ASSIGNED TASK: Write out word for word each line of the records, beginning at the first and stopping after the line with "[Dennis Doomen.NET: Another". Leave the pictures out.

EXERCISE INPUT:
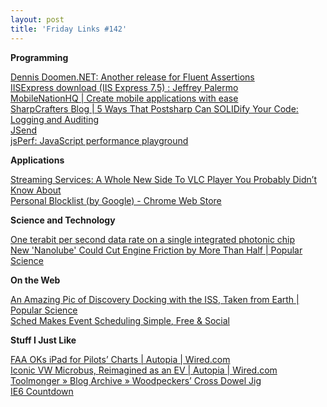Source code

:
 ```yaml
---
layout: post
title: 'Friday Links #142'
---
```

**Programming**

[Dennis Doomen.NET: Another release for Fluent Assertions](http://www.dennisdoomen.net/2011/02/another-release-for-fluent-assertions.html)   
[IISExpress download (IIS Express 7.5) : Jeffrey Palermo](http://jeffreypalermo.com/blog/iisexpress-download-iis-express-7-5/?utm_source=feedburner&utm_medium=feed&utm_campaign=Feed%3A+jeffreypalermo+%28Jeffrey+Palermo+%28.com%29%29)   
[MobileNationHQ | Create mobile applications with ease ](http://mobilenationhq.com/)   
[SharpCrafters Blog | 5 Ways That Postsharp Can SOLIDify Your Code: Logging and Auditing](http://www.sharpcrafters.com/blog/post/5-Ways-That-Postsharp-Can-SOLIDify-Your-Code-Logging-and-Auditing.aspx)   
[JSend ](http://labs.omniti.com/labs/jsend?utm_source=javascriptweekly&utm_medium=email)   
[jsPerf: JavaScript performance playground ](http://jsperf.com/?utm_source=javascriptweekly&utm_medium=email)

**Applications**

[Streaming Services: A Whole New Side To VLC Player You Probably Didn’t Know About](http://www.makeuseof.com/tag/streaming-services-side-vlc-player/)   
[Personal Blocklist (by Google) - Chrome Web Store ](https://chrome.google.com/webstore/detail/nolijncfnkgaikbjbdaogikpmpbdcdef)

**Science and Technology**

[One terabit per second data rate on a single integrated photonic chip ](http://www.sciencedaily.com/releases/2011/02/110228151918.htm?utm_source=feedburner&utm_medium=feed&utm_campaign=Feed%3A+sciencedaily+%28ScienceDaily%3A+Latest+Science+News%29)   
[New 'Nanolube' Could Cut Engine Friction by More Than Half | Popular Science ](http://www.popsci.com/cars/article/2011-03/new-nanolube-could-cut-engine-friction-more-half)

**On the Web**

[An Amazing Pic of Discovery Docking with the ISS, Taken from Earth | Popular Science](http://www.popsci.com/technology/article/2011-02/amazing-pic-discovery-docking-iss-taken-earth)   
[Sched Makes Event Scheduling Simple, Free & Social](http://www.makeuseof.com/tag/sched-event-scheduling-simple-free-social/)

**Stuff I Just Like**

[FAA OKs iPad for Pilots’ Charts | Autopia | Wired.com](http://www.wired.com/autopia/2011/02/faa-ipad/)   
[Iconic VW Microbus, Reimagined as an EV | Autopia | Wired.com](http://www.wired.com/autopia/2011/02/vw-bulli-concept/)   
[Toolmonger » Blog Archive » Woodpeckers’ Cross Dowel Jig](http://toolmonger.com/2011/02/28/woodpeckers-cross-dowel-jig/)   
[IE6 Countdown ](http://www.ie6countdown.com/)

WRITTEN ANSWER:
Source code

:
 ```yaml
---
layout: post
title: 'Friday Links #142'
---
```

**Programming**

[Dennis Doomen.NET: Another release for Fluent Assertions](http://www.dennisdoomen.net/2011/02/another-release-for-fluent-assertions.html)   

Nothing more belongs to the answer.